## WHAT IS REQUIRED
In full and without alteration, reproduce every record.

## DATA
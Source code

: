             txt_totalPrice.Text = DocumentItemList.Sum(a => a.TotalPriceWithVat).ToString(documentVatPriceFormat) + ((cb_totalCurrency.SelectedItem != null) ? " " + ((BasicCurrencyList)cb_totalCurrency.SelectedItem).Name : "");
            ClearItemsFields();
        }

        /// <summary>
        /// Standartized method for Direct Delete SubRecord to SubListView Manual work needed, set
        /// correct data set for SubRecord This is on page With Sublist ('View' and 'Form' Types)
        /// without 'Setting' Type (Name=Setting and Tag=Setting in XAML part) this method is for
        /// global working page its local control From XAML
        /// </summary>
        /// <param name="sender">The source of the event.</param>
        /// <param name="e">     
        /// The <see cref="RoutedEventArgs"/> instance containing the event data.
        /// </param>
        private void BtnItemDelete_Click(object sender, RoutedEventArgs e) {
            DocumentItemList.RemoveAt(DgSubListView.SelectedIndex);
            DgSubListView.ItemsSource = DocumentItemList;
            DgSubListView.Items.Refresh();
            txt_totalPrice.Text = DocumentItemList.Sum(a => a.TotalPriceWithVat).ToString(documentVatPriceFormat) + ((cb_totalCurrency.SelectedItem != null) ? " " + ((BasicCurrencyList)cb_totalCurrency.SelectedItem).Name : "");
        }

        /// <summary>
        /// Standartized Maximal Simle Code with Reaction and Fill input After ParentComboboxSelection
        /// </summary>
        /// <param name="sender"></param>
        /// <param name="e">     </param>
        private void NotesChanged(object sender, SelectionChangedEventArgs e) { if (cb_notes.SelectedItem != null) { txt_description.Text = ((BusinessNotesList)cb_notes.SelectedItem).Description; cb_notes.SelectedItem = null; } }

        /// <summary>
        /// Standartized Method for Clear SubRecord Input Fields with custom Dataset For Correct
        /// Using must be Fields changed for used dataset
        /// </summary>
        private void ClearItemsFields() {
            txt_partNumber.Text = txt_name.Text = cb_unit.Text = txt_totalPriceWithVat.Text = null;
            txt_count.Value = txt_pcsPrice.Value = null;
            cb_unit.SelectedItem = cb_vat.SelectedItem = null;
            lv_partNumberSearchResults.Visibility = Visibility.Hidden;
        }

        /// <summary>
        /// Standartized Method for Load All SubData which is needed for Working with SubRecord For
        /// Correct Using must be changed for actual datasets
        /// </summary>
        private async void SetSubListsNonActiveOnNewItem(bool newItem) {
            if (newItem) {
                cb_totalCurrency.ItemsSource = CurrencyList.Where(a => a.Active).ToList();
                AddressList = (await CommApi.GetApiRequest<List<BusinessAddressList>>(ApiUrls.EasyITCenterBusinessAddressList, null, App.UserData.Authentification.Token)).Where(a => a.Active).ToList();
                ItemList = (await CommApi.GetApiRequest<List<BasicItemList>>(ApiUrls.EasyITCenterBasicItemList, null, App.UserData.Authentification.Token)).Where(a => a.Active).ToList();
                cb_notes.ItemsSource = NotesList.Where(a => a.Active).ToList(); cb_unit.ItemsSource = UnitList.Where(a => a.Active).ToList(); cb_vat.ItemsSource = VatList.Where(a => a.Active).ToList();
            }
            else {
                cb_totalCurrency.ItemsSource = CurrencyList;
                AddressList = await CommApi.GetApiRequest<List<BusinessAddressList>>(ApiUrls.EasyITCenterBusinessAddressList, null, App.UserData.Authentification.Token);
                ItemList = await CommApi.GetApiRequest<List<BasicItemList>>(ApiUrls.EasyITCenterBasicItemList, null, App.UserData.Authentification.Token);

## TASK RESPONSE
Source code

:             txt_totalPrice.Text = DocumentItemList.Sum(a => a.TotalPriceWithVat).ToString(documentVatPriceFormat) + ((cb_totalCurrency.SelectedItem != null) ? " " + ((BasicCurrencyList)cb_totalCurrency.SelectedItem).Name : "");
            ClearItemsFields();
        }

        /// <summary>
        /// Standartized method for Direct Delete SubRecord to SubListView Manual work needed, set
        /// correct data set for SubRecord This is on page With Sublist ('View' and 'Form' Types)
        /// without 'Setting' Type (Name=Setting and Tag=Setting in XAML part) this method is for
        /// global working page its local control From XAML
        /// </summary>
        /// <param name="sender">The source of the event.</param>
        /// <param name="e">     
        /// The <see cref="RoutedEventArgs"/> instance containing the event data.
        /// </param>
        private void BtnItemDelete_Click(object sender, RoutedEventArgs e) {
            DocumentItemList.RemoveAt(DgSubListView.SelectedIndex);
            DgSubListView.ItemsSource = DocumentItemList;
            DgSubListView.Items.Refresh();
            txt_totalPrice.Text = DocumentItemList.Sum(a => a.TotalPriceWithVat).ToString(documentVatPriceFormat) + ((cb_totalCurrency.SelectedItem != null) ? " " + ((BasicCurrencyList)cb_totalCurrency.SelectedItem).Name : "");
        }

        /// <summary>
        /// Standartized Maximal Simle Code with Reaction and Fill input After ParentComboboxSelection
        /// </summary>
        /// <param name="sender"></param>
        /// <param name="e">     </param>
        private void NotesChanged(object sender, SelectionChangedEventArgs e) { if (cb_notes.SelectedItem != null) { txt_description.Text = ((BusinessNotesList)cb_notes.SelectedItem).Description; cb_notes.SelectedItem = null; } }

        /// <summary>
        /// Standartized Method for Clear SubRecord Input Fields with custom Dataset For Correct
        /// Using must be Fields changed for used dataset
        /// </summary>
        private void ClearItemsFields() {
            txt_partNumber.Text = txt_name.Text = cb_unit.Text = txt_totalPriceWithVat.Text = null;
            txt_count.Value = txt_pcsPrice.Value = null;
            cb_unit.SelectedItem = cb_vat.SelectedItem = null;
            lv_partNumberSearchResults.Visibility = Visibility.Hidden;
        }

        /// <summary>
        /// Standartized Method for Load All SubData which is needed for Working with SubRecord For
        /// Correct Using must be changed for actual datasets
        /// </summary>
        private async void SetSubListsNonActiveOnNewItem(bool newItem) {
            if (newItem) {
                cb_totalCurrency.ItemsSource = CurrencyList.Where(a => a.Active).ToList();
                AddressList = (await CommApi.GetApiRequest<List<BusinessAddressList>>(ApiUrls.EasyITCenterBusinessAddressList, null, App.UserData.Authentification.Token)).Where(a => a.Active).ToList();
                ItemList = (await CommApi.GetApiRequest<List<BasicItemList>>(ApiUrls.EasyITCenterBasicItemList, null, App.UserData.Authentification.Token)).Where(a => a.Active).ToList();
                cb_notes.ItemsSource = NotesList.Where(a => a.Active).ToList(); cb_unit.ItemsSource = UnitList.Where(a => a.Active).ToList(); cb_vat.ItemsSource = VatList.Where(a => a.Active).ToList();
            }
            else {
                cb_totalCurrency.ItemsSource = CurrencyList;
                AddressList = await CommApi.GetApiRequest<List<BusinessAddressList>>(ApiUrls.EasyITCenterBusinessAddressList, null, App.UserData.Authentification.Token);
                ItemList = await CommApi.GetApiRequest<List<BasicItemList>>(ApiUrls.EasyITCenterBasicItemList, null, App.UserData.Authentification.Token);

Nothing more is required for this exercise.